Nina Bohm
- Full name: Nina Bohm
- Country (sports): Sweden
- Born: 30 April 1958 (age 67) Stockholm, Sweden
- Plays: Right-handed

Singles

Grand Slam singles results
- Australian Open: 2R (1978)
- French Open: 4R (1981)
- Wimbledon: 3R (1980, 1981)
- US Open: 2R (1980)

Doubles

Grand Slam doubles results
- French Open: 1R (1981)
- Wimbledon: QF (1981)
- US Open: 1R (1977, 1980)

= Nina Bohm =

Swedish tennis player

Nina Bohm (born 30 April 1958) is a former professional tennis player from Sweden.

==Biography==
Bohm, a right-handed player from Stockholm, made her Fed Cup debut for Sweden in 1978, against France.

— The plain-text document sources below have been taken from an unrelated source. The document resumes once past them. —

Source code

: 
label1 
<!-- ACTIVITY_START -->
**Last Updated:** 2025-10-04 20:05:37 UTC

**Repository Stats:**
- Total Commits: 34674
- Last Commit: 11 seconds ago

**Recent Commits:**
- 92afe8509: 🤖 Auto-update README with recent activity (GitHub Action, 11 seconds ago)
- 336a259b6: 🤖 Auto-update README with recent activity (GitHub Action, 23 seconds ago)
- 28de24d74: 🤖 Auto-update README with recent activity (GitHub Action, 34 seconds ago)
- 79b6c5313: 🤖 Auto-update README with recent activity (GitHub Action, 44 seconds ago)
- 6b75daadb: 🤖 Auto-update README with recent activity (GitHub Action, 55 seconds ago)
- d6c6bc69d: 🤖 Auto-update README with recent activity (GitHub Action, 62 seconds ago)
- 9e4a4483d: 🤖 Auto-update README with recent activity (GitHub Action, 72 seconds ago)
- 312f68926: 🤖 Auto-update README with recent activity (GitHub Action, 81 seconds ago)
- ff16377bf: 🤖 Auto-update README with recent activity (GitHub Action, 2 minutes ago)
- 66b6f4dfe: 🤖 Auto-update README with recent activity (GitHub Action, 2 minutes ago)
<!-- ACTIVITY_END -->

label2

She appeared in a total of four ties, the other three coming in 1980, where she and partner Helena Anliot won deciding doubles rubbers against France and Japan, before Sweden fell to Australia in the quarter-finals.

During her professional career she competed in the main draw of all four grand slam events. She made the fourth round of the 1981 French Open, with wins over Renáta Tomanová and 14th seed Ivanna Madruga. At the 1981 Wimbledon Championships she was a quarter-finalist in the women's doubles, partnering American Sherry Acker. She also reached the third round of the singles draw that year, where she lost 6–8 in third set against eighth seed Virginia Ruzici.